THRESHOLDGIRL…..thoughts as I write Threshold Girl the ebook

November 8, 2010

Consumer Girl – Part 2

Filed under: afghan war,Nella Last's Peace,women and war and consumerism — thresholdgirl @ 12:50 pm


Marie Claire Magazine, 1937. Pre-war. Exercise, celebrity profiles, fashion, advice to the love-lorn and ‘working girl’ stories too.

Marie-Claire, co-founded by Marcelle Auclair, a journalist, and Jean Prouvost, media titan, created the modern women’s magazine format. I own some pre-war issues, 1937-1940. They had to stop publishing when Paris was invaded by the Germans and you can read all about it in Auclair’s autobiography Memoire a Deux Voix.

Hmm. Today, the New York Times has an harrowing article about Afghan ‘women’ killing themselves rather than living their lives of abuse.For Afghan Wives, a Desperate Fiery Way Out.
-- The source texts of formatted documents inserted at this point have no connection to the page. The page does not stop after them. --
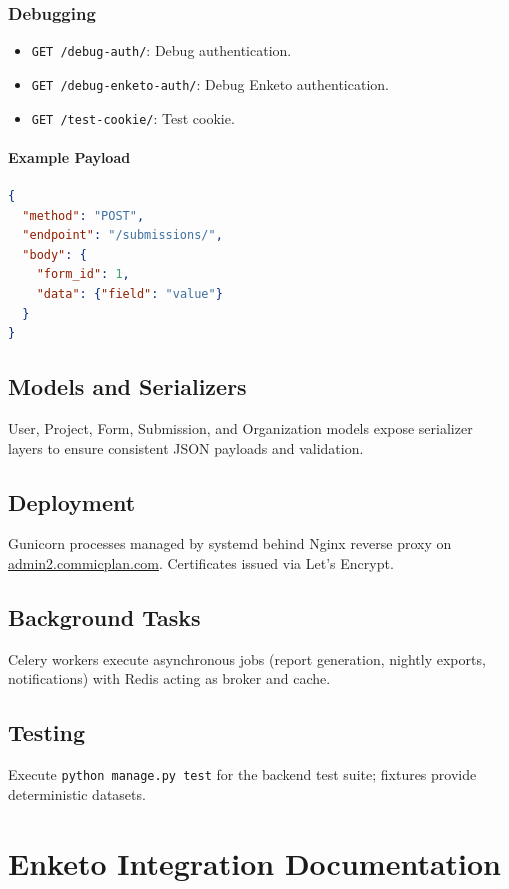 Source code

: \documentclass[11pt]{article}
\begin{document}
\subsubsection{Debugging}
\begin{itemize}[leftmargin=*]
  \item \verb|GET /debug-auth/|: Debug authentication.
  \item \verb|GET /debug-enketo-auth/|: Debug Enketo authentication.
  \item \verb|GET /test-cookie/|: Test cookie.
\end{itemize}

\paragraph{Example Payload}
\begin{lstlisting}[language=json]
{
  "method": "POST",
  "endpoint": "/submissions/",
  "body": {
    "form_id": 1,
    "data": {"field": "value"}
  }
}
\end{lstlisting}

\subsection{Models and Serializers}
User, Project, Form, Submission, and Organization models expose serializer layers to ensure consistent JSON payloads and validation.

\subsection{Deployment}
Gunicorn processes managed by systemd behind Nginx reverse proxy on \href{https://admin2.commicplan.com}{admin2.commicplan.com}. Certificates issued via Let's Encrypt.

\subsection{Background Tasks}
Celery workers execute asynchronous jobs (report generation, nightly exports, notifications) with Redis acting as broker and cache.

\subsection{Testing}
Execute \verb|python manage.py test| for the backend test suite; fixtures provide deterministic datasets.

\section{Enketo Integration Documentation}
\end{document}
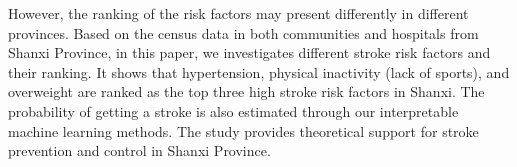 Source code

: \documentclass{article}
\begin{document}
 However, the ranking of the risk factors may present differently in different provinces. Based on the census data in both communities and hospitals from Shanxi Province, in this paper, we investigates different stroke risk factors and their ranking. It shows that hypertension, physical inactivity (lack of sports), and overweight are ranked as the top three high stroke risk factors in Shanxi. The probability of getting a stroke is also estimated through our interpretable machine learning methods. The study provides theoretical support for stroke prevention and control in Shanxi Province.
\begin{comment}
\subsection{Summary}
\begin{itemize}
    \setlength{\itemsep}{0pt}
    \setlength{\parsep}{0pt}
    \setlength{\parskip}{0pt}
    \item[1.] We rank the ``8+2" risk factors by using the Decision-Tree Model.
    \item[2.] The ranking of risk factors other than ``8+2" is given by using the Random-Forest Model.
    \item[3.] We quantify the probability of stroke incidence by using the logistic model. The features include lifestyle habits and the ``8+2" factors as these are easily accessible, and residents are able to use this model as a preliminary check by themselves. 
    \item[4.] In the discussion part, by comparing the 2016-data and 2017-2020 data, we propose a pipeline strategy in solving the data-imbalance problem.
    \item[5.] What's more, we investigate the influence of missing values with the permutation approach and using the average weight precision score and Recursive Feature Elimination(RFE) as the evaluation methods.
\end{itemize}

The Decision-Tree model shows that hypertension, physical inactivity, and hyperlipidemia are the top three factors in Shanxi province; The Random-Forest model shows that diastolic blood pressure, systolic blood pressure, physical inactivity, BMI, smoking, FBG, TG, HDL, and family history of Stroke are the top ten factors. The logistic model's result gives out the probability of stroke incidence: the average probability of stroke for the low-risk group is $0.1134$, the medium-risk group is $0.1935$, the high-risk group is $0.8528$, the stroke group is $0.9999$. 

Pipeline strategy has combined the One-vs.Rest and One-vs.One, which are two commonly used strategies in Multi-class classification. This strategy converts the multi-class classification into a step-by-step binary classification, and it is useful when the dataset is small and imbalanced. The results of the permutation approach and RFE show that diastolic blood pressure, physical inactivity, BMI, smoking, alcohol, HDL, and FBG are in order important factors when identifying the risk of stroke.
\end{comment}
\end{document}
I read it just as I was about to write about how War affects Women, or more aptly, how major 20th century wars affected Western Women. I have just blogged about Edith and Marion and Flo in WWI, using their letters. WWI affected them, but not that much. WWII a little more as their relations went to war. Edith Nicholson headed the Quebec Red Cross. That certainly was something.
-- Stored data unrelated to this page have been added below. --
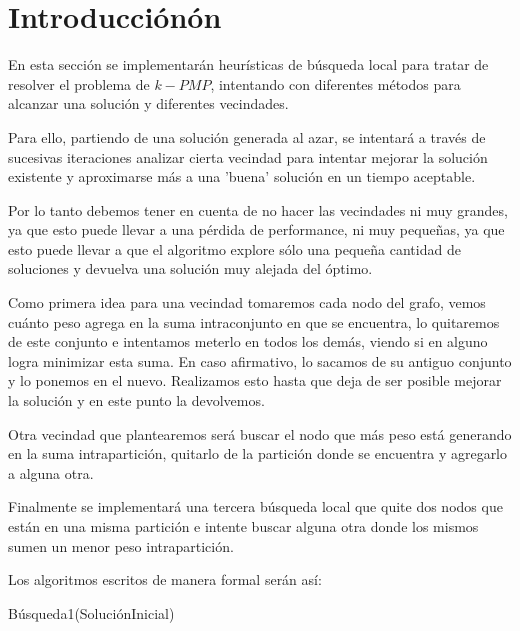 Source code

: \section{Introducción\'on}

En esta sección se implementarán heurísticas de búsqueda local para tratar de resolver el problema de $k-PMP$, intentando con diferentes métodos para alcanzar una solución y diferentes vecindades.

Para ello, partiendo de una solución generada al azar, se intentará a través de sucesivas iteraciones analizar cierta vecindad para intentar mejorar la solución existente y aproximarse más a una 'buena' solución en un tiempo aceptable. 

Por lo tanto debemos tener en cuenta de no hacer las vecindades ni muy grandes, ya que esto puede llevar a una pérdida de performance, ni muy pequeñas, ya que esto puede llevar a que el algoritmo explore sólo una pequeña cantidad de soluciones y devuelva una solución muy alejada del óptimo.

Como primera idea para una vecindad tomaremos cada nodo del grafo, vemos cuánto peso agrega en la suma intraconjunto en que se encuentra, lo quitaremos de este conjunto e intentamos meterlo en todos los demás, viendo si en alguno logra minimizar esta suma. En caso afirmativo, lo sacamos de su antiguo conjunto y lo ponemos en el nuevo. Realizamos esto hasta que deja de ser posible mejorar la solución y en este punto la devolvemos.


Otra vecindad que plantearemos será buscar el nodo que más peso está generando en la suma intrapartición, quitarlo de la partición donde se encuentra y agregarlo a alguna otra.

Finalmente se implementará una tercera búsqueda local que quite dos nodos que están en una misma partición e intente buscar alguna otra donde los mismos sumen un menor peso intrapartición.

Los algoritmos escritos de manera formal serán así:

\begin{algorithm}
  	\begin{algorithmic}[1]\parskip=1mm
		 \caption{ Búsqueda1(SoluciónInicial) }
	\end{algorithmic}
\end{algorithm}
I had just watched some of those March of Times on Turner Classic Movies. The War Propaganda Ones are especially interesting and very educational. (There’s one on Hitler Youth, describing how the young German men are cruelly forced to do exercises in large groups and to work for nothing in community projects… then there’s another about an American program that promotes athletics to young men and teaches them about the importance of community service. (Sort of like this torture business: when they do it is it very bad, when you do it, it is good or at least a necessary evil.) The problem was, in both countries, many young men, even then, were appallingly unfit, not from overeating but from poor nutrition as children. Too out of shape to be sent out to be killed.)
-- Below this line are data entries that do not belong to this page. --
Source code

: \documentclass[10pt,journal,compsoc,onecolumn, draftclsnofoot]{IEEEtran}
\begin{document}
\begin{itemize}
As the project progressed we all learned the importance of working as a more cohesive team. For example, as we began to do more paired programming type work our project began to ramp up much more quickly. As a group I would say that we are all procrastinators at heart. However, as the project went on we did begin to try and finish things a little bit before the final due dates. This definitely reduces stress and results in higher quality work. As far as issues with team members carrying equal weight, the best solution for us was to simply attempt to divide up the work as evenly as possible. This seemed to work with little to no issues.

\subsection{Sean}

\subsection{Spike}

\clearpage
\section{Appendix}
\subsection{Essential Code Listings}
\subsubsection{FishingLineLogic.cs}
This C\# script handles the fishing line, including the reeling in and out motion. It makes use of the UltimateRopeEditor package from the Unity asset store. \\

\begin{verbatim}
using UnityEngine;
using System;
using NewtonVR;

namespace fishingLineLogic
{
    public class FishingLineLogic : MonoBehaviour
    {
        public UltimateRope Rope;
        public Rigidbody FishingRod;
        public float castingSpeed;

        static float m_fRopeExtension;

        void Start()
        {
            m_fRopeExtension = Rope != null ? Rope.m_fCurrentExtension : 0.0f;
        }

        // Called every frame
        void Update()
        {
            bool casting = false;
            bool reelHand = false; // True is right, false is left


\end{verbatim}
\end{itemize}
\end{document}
But the one I found most fascinating, in the context of Flo in the City, my novel in progress, was the POST War piece about American Women. The film shows a couple of American sailors on their way home, comparing notes about their ‘girls’ in Europe and their ‘girls’ back home. Then it cuts to the preparations American women are making to receive their heroes: they are spending like crazy on their looks!! Billions in fact. I can’t remember if there’s any allusion to the war work they did (I erased the piece) but it is made clear that the new duty of the American female is to look beautiful at any cost for their men.

This episode shows a married woman, too, her two kids looking on, doing some silly exercise, flat on her back in the living room, the kind the women’s magazines showcased.

I’ve been reading Nella Last’s 1950′s, and I read Nella Last’s Peace a couple of years ago. Even in the 50′s, Nella has to economise and in the so-called austerity period, she had to render miracles with fishheads. British women didn’t have it so good after the war. Britain won the war, but lost the peace, as my husband is fond of saying. American factories, set up for the war effort, just kept pumping out stuff after the war and the returning soldiers had jobs ready for them because the gals were all sent back home, to make babies and polish their kitchen floors until they blinded you and buy, buy, buy. Consumer Woman (as described by Marion Talbot in 1910) was into a massive second phase. (And then came the soap operas turning cleaning products into sacred femininity potions rivalling perfume and making certain corps the global goliaths they are today.)

Of course, in Afghanistan, it’s a bit different. We went to war promising from the outset to help the women and there have been more than a few propaganda pieces in the news about new schools and such, just for girls. (No one cared about the plight of Afghan women before the war, except for a few high profile feminist activists.) It’s more than ever a hopeless situation for the women and children of this hapless, backward country (for these women are sold into sexual and physical slavery at 12, also to make new babies who will be child soldiers or child brides before long. )
But who cares, as long as it doesn’t affect us. Let’s go to the spa. (The latest Sex in the City movie, rather nobly I thought, tried to explore this complex set of equations but it fell way short.)
Childhood is a luxury; it was in 1910 for many Canadian children and it is today for millions (billions?) of Third World Children.